Stored items:

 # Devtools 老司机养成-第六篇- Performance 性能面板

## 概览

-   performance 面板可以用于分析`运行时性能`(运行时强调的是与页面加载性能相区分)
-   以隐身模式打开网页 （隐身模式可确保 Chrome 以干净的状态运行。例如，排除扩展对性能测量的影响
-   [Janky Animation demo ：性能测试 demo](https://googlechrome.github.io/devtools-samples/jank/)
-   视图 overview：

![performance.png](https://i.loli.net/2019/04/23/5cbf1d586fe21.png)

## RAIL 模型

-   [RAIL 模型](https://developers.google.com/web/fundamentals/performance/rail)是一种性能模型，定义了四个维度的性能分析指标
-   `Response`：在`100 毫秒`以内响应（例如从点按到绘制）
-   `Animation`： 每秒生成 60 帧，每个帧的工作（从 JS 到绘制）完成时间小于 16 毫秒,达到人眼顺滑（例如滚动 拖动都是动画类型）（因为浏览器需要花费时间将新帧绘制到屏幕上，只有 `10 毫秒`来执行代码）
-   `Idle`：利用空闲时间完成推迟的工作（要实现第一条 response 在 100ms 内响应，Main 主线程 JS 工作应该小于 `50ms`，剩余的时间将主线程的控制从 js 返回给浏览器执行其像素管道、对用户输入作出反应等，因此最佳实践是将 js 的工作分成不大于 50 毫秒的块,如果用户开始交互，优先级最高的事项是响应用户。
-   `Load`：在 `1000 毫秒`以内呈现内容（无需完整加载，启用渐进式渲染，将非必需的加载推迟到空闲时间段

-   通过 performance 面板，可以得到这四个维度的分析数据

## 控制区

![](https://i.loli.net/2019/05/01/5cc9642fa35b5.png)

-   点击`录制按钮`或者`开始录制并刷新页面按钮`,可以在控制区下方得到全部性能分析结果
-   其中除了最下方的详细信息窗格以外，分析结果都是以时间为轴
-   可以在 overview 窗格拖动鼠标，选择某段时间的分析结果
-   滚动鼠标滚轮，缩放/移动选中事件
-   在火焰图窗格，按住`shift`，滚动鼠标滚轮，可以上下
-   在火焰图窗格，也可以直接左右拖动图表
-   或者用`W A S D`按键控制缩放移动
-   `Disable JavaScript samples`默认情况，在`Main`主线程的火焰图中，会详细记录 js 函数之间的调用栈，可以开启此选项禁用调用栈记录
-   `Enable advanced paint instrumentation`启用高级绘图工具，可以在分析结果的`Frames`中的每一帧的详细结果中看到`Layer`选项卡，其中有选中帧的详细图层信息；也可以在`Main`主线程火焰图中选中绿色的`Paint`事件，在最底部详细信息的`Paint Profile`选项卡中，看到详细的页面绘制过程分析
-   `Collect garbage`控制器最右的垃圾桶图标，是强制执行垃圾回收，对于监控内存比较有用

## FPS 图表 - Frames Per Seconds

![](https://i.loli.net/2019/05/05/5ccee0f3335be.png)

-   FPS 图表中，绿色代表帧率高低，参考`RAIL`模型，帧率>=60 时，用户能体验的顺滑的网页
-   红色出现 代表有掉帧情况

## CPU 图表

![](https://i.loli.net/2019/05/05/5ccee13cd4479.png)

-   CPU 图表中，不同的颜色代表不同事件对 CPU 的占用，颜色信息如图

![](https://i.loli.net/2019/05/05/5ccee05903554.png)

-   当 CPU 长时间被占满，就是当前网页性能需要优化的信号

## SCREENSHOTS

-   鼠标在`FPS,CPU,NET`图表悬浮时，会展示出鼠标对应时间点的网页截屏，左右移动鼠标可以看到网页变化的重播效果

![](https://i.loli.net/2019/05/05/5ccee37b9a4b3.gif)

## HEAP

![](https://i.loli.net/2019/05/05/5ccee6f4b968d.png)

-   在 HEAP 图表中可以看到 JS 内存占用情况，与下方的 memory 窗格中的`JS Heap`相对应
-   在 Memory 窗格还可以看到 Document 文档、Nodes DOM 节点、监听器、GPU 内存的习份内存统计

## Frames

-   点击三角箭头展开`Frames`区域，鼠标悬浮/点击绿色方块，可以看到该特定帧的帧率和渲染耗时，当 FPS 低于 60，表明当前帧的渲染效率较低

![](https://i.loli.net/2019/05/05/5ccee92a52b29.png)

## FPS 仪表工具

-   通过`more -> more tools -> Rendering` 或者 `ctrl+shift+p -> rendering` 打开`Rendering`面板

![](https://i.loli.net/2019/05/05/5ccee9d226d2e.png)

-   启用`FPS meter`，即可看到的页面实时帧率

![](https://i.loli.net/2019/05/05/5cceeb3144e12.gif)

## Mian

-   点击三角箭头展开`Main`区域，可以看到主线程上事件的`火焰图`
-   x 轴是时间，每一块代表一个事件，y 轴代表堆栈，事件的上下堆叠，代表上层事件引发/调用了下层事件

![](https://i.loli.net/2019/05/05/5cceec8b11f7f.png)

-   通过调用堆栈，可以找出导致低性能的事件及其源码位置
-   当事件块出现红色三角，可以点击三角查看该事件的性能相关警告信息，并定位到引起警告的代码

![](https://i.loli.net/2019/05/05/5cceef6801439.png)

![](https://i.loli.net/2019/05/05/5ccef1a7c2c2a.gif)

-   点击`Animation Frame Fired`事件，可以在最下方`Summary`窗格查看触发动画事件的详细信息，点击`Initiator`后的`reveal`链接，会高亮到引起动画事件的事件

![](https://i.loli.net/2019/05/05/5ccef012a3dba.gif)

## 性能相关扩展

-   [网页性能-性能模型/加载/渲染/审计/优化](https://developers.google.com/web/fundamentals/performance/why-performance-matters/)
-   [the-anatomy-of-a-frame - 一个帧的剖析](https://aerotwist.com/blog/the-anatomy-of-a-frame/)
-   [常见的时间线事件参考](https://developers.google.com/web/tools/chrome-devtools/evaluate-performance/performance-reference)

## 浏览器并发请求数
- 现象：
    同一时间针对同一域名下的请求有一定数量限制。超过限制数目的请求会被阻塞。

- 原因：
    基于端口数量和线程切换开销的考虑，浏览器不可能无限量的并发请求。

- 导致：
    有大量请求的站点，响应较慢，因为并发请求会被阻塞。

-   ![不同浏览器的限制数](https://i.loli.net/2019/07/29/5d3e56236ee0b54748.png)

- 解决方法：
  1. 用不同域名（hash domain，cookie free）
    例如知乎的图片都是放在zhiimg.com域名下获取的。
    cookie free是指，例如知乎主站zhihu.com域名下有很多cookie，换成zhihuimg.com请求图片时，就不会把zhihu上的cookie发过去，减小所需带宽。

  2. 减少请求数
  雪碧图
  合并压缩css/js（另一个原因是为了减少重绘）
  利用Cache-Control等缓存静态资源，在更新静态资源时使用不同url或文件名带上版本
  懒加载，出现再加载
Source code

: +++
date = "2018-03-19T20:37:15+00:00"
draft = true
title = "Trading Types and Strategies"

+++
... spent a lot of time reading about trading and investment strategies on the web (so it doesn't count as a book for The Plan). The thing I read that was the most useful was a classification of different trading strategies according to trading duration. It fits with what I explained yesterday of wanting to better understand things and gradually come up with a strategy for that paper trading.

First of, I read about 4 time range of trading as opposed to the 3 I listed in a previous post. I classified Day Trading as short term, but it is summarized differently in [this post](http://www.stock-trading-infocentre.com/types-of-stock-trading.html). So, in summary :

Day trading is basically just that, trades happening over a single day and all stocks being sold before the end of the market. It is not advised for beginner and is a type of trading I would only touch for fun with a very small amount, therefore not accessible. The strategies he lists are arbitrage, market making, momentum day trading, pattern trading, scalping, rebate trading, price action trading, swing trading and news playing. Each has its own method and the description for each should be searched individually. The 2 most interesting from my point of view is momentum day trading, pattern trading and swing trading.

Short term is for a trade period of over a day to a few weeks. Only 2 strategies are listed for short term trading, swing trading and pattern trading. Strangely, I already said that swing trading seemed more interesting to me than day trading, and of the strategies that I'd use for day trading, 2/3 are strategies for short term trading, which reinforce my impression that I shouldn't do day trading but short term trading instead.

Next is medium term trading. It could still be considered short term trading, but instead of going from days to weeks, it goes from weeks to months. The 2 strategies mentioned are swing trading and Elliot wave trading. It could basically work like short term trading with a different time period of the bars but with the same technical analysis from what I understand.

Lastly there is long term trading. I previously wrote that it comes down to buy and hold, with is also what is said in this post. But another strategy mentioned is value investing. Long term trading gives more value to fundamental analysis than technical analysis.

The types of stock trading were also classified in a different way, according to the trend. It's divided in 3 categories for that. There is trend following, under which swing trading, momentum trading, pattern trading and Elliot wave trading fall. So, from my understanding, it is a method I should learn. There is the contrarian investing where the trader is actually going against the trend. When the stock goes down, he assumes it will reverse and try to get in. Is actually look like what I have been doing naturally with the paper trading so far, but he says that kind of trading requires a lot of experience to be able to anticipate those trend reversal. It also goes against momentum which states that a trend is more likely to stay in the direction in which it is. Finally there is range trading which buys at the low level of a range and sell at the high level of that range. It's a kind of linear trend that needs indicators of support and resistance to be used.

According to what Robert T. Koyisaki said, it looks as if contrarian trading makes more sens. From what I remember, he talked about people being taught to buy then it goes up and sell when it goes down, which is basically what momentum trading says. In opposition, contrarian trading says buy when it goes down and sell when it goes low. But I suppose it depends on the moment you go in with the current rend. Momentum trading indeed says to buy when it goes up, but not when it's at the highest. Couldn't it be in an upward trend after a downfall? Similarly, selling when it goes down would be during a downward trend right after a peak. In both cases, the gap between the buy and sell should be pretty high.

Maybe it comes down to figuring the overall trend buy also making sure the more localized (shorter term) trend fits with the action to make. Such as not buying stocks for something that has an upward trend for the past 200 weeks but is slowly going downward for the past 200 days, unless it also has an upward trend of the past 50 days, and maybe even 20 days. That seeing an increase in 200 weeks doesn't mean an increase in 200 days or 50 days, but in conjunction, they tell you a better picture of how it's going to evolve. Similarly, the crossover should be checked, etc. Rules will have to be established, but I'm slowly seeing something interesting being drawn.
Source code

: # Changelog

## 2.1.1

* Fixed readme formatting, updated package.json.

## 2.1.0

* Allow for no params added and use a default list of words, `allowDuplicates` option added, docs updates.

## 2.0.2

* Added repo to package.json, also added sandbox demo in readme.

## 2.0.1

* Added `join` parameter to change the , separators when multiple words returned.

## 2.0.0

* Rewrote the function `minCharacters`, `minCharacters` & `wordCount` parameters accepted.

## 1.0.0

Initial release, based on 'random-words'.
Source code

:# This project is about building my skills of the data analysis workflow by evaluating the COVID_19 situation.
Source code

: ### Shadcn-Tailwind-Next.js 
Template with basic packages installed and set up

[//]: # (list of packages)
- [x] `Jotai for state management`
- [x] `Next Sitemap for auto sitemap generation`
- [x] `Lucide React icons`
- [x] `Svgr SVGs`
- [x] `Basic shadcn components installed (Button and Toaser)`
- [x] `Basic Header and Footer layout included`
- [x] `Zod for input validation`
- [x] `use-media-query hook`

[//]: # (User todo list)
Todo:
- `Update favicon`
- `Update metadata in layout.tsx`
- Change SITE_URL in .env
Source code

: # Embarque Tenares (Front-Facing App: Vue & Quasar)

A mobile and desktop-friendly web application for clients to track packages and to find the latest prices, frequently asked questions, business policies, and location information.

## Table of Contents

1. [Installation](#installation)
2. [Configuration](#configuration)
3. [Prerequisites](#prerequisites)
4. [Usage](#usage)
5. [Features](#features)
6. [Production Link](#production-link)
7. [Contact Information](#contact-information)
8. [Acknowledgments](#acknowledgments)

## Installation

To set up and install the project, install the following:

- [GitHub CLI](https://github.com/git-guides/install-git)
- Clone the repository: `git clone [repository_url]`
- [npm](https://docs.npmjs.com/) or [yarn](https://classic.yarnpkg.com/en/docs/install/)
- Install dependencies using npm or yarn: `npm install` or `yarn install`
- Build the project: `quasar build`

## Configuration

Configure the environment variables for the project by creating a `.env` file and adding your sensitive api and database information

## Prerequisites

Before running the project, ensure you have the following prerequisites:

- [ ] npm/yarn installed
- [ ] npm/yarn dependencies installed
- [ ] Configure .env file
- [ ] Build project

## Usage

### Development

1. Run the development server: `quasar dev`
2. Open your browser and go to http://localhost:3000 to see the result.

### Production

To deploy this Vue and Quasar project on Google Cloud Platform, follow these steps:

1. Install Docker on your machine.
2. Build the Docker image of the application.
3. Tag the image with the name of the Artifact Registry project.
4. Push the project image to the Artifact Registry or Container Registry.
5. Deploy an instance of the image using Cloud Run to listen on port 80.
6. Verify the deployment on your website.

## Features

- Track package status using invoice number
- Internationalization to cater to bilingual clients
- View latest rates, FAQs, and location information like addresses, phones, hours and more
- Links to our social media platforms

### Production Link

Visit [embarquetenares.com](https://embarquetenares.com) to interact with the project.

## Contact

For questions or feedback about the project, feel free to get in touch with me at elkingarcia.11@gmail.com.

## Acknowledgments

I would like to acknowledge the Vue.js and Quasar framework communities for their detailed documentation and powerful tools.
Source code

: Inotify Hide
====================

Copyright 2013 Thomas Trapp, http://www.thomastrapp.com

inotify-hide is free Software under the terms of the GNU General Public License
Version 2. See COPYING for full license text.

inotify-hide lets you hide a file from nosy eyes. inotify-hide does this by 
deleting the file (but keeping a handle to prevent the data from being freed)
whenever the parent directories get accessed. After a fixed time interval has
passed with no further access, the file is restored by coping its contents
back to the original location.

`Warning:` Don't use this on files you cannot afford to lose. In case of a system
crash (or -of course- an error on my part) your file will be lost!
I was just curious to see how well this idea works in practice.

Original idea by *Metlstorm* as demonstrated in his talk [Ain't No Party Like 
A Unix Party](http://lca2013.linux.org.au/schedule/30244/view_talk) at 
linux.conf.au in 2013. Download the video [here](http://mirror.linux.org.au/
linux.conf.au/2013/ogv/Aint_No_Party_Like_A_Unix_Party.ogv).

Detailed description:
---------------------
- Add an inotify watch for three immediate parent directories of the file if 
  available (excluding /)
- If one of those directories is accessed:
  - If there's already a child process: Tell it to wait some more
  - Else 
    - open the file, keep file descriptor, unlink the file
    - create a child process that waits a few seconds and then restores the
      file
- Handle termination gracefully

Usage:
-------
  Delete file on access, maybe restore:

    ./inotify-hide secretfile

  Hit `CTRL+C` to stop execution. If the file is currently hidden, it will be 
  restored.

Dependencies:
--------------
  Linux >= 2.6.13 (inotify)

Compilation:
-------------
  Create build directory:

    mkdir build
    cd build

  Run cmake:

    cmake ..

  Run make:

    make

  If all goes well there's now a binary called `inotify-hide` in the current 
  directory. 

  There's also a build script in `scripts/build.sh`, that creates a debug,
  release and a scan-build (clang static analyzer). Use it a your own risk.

- TRY IT
Your task is to gather all lines from the entries above that hold the word "mentioned".

- FINISHED EXERCISE
Next is medium term trading. It could still be considered short term trading, but instead of going from days to weeks, it goes from weeks to months. The 2 strategies mentioned are swing trading and Elliot wave trading. It could basically work like short term trading with a different time period of the bars but with the same technical analysis from what I understand.
Lastly there is long term trading. I previously wrote that it comes down to buy and hold, with is also what is said in this post. But another strategy mentioned is value investing. Long term trading gives more value to fundamental analysis than technical analysis.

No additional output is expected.